● TASK REQUIREMENTS:
Using the listing below, copy every line that mentions "getAuthentication".

::::

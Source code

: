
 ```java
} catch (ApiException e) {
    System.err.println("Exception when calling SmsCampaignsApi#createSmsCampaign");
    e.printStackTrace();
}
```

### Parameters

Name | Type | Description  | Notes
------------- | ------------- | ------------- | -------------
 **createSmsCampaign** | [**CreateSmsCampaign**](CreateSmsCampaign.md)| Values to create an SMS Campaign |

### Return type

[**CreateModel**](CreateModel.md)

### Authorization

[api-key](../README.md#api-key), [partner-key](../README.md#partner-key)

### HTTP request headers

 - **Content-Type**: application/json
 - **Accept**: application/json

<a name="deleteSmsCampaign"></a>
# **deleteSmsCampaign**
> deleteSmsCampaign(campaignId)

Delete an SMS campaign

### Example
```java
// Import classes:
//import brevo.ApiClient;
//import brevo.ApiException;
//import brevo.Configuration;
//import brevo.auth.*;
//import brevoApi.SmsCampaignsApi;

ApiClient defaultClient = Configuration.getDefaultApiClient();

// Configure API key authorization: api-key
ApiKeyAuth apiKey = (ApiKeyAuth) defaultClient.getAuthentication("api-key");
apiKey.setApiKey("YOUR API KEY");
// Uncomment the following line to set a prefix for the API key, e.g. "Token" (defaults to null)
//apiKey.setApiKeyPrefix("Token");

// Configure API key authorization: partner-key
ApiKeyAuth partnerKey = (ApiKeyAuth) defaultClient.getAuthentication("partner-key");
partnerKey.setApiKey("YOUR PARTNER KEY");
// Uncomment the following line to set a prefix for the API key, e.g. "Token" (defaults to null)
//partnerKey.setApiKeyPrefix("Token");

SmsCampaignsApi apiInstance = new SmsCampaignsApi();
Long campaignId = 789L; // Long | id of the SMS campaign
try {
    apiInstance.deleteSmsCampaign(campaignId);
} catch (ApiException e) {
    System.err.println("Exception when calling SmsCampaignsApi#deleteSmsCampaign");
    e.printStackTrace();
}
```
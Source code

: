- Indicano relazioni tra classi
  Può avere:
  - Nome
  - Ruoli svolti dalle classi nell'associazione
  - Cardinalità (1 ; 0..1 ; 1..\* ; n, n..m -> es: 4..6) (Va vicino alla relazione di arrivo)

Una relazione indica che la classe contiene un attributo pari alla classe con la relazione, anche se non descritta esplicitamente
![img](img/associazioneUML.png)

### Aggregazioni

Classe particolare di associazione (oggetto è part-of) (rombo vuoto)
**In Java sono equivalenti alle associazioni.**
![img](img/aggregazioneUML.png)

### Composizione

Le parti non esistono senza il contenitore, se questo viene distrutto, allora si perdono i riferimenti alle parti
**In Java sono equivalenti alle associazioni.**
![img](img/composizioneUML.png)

::::

● SOLUTION:
ApiKeyAuth apiKey = (ApiKeyAuth) defaultClient.getAuthentication("api-key");
ApiKeyAuth partnerKey = (ApiKeyAuth) defaultClient.getAuthentication("partner-key");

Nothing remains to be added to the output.